Much like buying a home, landlords and rental agents want to know that they can trust a tenant with their property and can count on them to make regular, on-time rent payments. Making credit reports a standard part of the screening process helps landlords gain the confidence to hand over the keys.
With a solid credit report and credit score, landlords and rental agents can accept a tenant with peace of mind. However, before obtaining a copy of a potential tenant’s credit report, a landlord or rental agent must get an applicant’s permission first. Landlords may also consider factors like credit utilization and any derogatory marks on the report to determine if they can financially trust a potential tenant.
RentSpree: your one-stop solution for credit reports and scores
If you’re a landlord or a rental agent, ordering a credit report for a tenant can provide invaluable information to help you make an educated decision about whether they will be a suitable fit for your property.
At RentSpree, we make it easy and quick for you to request a credit or screening report. When the report is ready to go, our service will contact you and share a link for you to access it. You’ll be able to see a comprehensive view of a tenant's credit history and their credit score. This way, not only will you be able to assess their financial responsibility and stability with confidence, but you’ll also set yourself up for a successful landlord-tenant relationship.
Has COVID changed the importance of credit reports?
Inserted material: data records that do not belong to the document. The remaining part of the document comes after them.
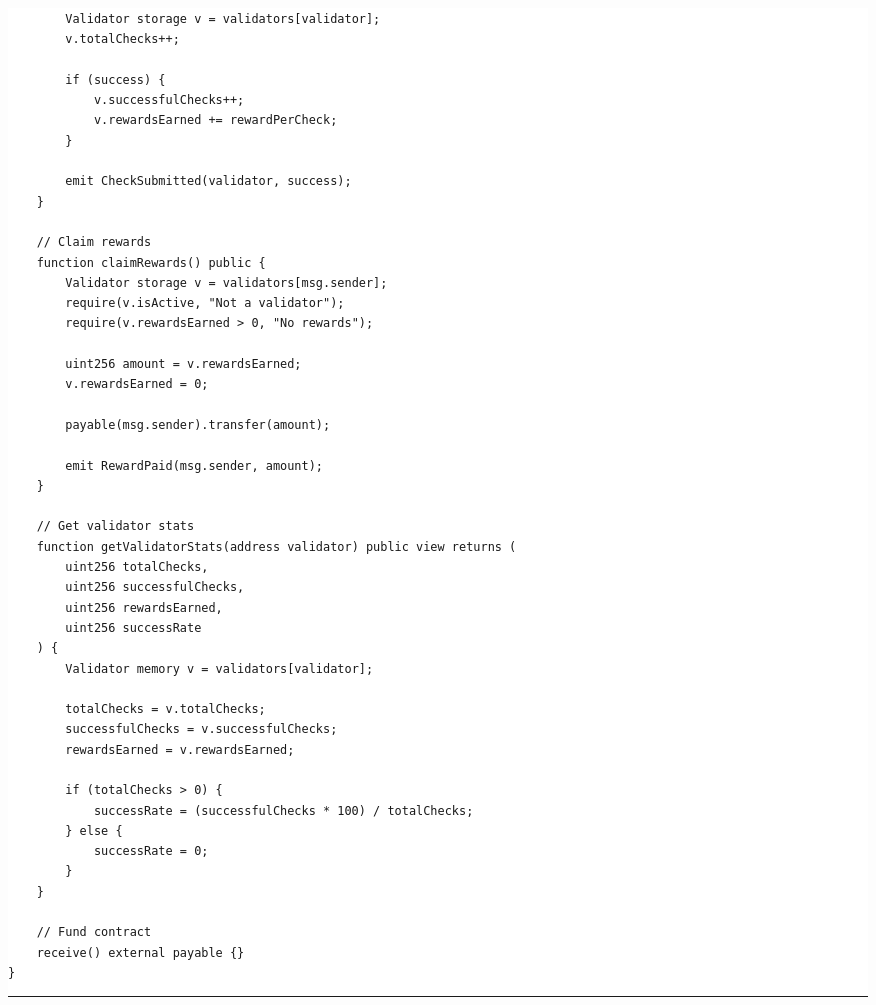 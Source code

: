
 ```solidity
        Validator storage v = validators[validator];
        v.totalChecks++;
        
        if (success) {
            v.successfulChecks++;
            v.rewardsEarned += rewardPerCheck;
        }
        
        emit CheckSubmitted(validator, success);
    }
    
    // Claim rewards
    function claimRewards() public {
        Validator storage v = validators[msg.sender];
        require(v.isActive, "Not a validator");
        require(v.rewardsEarned > 0, "No rewards");
        
        uint256 amount = v.rewardsEarned;
        v.rewardsEarned = 0;
        
        payable(msg.sender).transfer(amount);
        
        emit RewardPaid(msg.sender, amount);
    }
    
    // Get validator stats
    function getValidatorStats(address validator) public view returns (
        uint256 totalChecks,
        uint256 successfulChecks,
        uint256 rewardsEarned,
        uint256 successRate
    ) {
        Validator memory v = validators[validator];
        
        totalChecks = v.totalChecks;
        successfulChecks = v.successfulChecks;
        rewardsEarned = v.rewardsEarned;
        
        if (totalChecks > 0) {
            successRate = (successfulChecks * 100) / totalChecks;
        } else {
            successRate = 0;
        }
    }
    
    // Fund contract
    receive() external payable {}
}
```

---
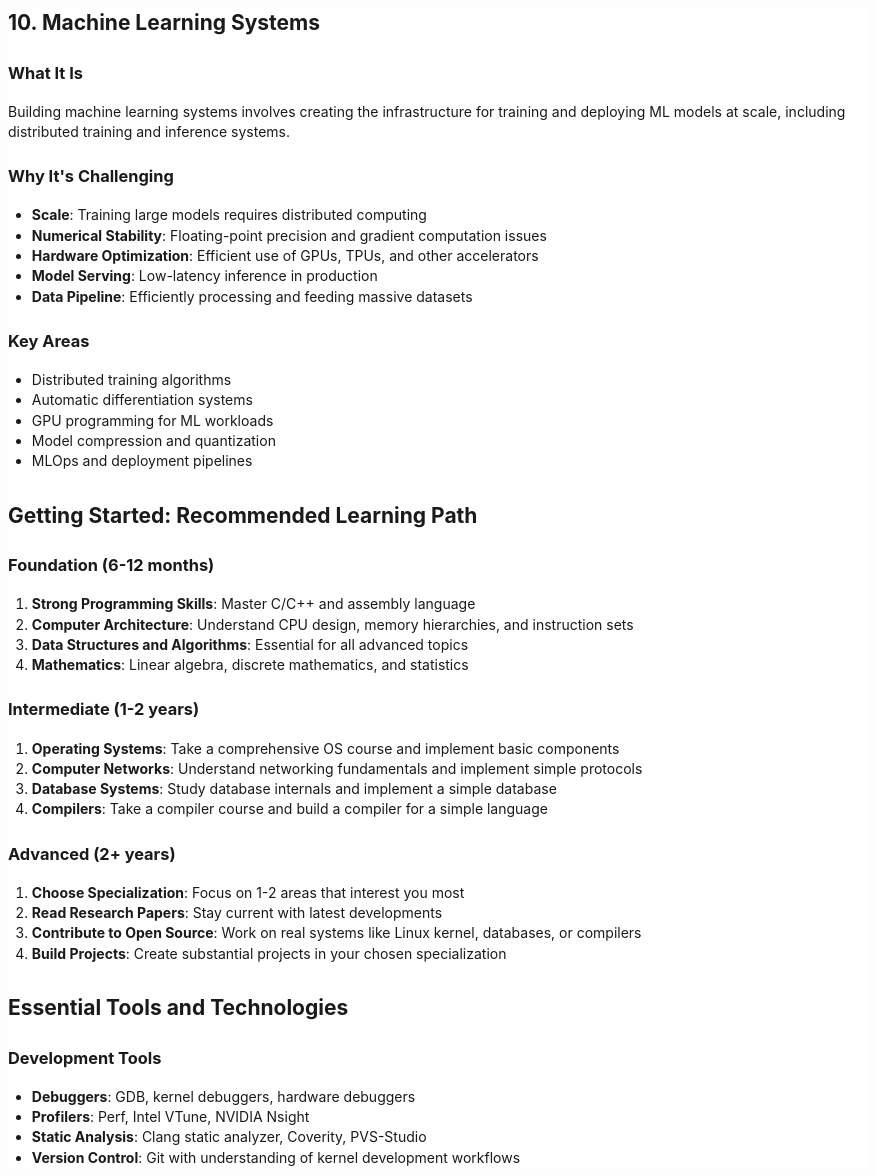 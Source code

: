 ## 10. Machine Learning Systems

### What It Is
Building machine learning systems involves creating the infrastructure for training and deploying ML models at scale, including distributed training and inference systems.

### Why It's Challenging
- **Scale**: Training large models requires distributed computing
- **Numerical Stability**: Floating-point precision and gradient computation issues
- **Hardware Optimization**: Efficient use of GPUs, TPUs, and other accelerators
- **Model Serving**: Low-latency inference in production
- **Data Pipeline**: Efficiently processing and feeding massive datasets

### Key Areas
- Distributed training algorithms
- Automatic differentiation systems
- GPU programming for ML workloads
- Model compression and quantization
- MLOps and deployment pipelines

## Getting Started: Recommended Learning Path

### Foundation (6-12 months)
1. **Strong Programming Skills**: Master C/C++ and assembly language
2. **Computer Architecture**: Understand CPU design, memory hierarchies, and instruction sets
3. **Data Structures and Algorithms**: Essential for all advanced topics
4. **Mathematics**: Linear algebra, discrete mathematics, and statistics

### Intermediate (1-2 years)
1. **Operating Systems**: Take a comprehensive OS course and implement basic components
2. **Computer Networks**: Understand networking fundamentals and implement simple protocols
3. **Database Systems**: Study database internals and implement a simple database
4. **Compilers**: Take a compiler course and build a compiler for a simple language

### Advanced (2+ years)
1. **Choose Specialization**: Focus on 1-2 areas that interest you most
2. **Read Research Papers**: Stay current with latest developments
3. **Contribute to Open Source**: Work on real systems like Linux kernel, databases, or compilers
4. **Build Projects**: Create substantial projects in your chosen specialization

## Essential Tools and Technologies

### Development Tools
- **Debuggers**: GDB, kernel debuggers, hardware debuggers
- **Profilers**: Perf, Intel VTune, NVIDIA Nsight
- **Static Analysis**: Clang static analyzer, Coverity, PVS-Studio
- **Version Control**: Git with understanding of kernel development workflows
COVID-19 has adjusted regulations and practices across the whole world, and the real estate and credit industries are no different. The CARES act changed credit reporting by allowing accounts to continue to show as current while under pandemic-related forbearances and moratoriums. As shared by Experian, this reporting law is in effect for:
Guidelines for all agreements made between January 31, 2020, through either July 25, 2020 (120 days after March 27, 2020, when the law was enacted), or 120 days from the date the COVID-19 national emergency is declared over
During the pandemic, the average consumer credit score has continued to rise from 703 to 710, yet as of December, 2020 at least 3 percent of American’s were in a financial hardship program while still reporting as current on payments -- numbers which could change drastically if repayment terms are not met.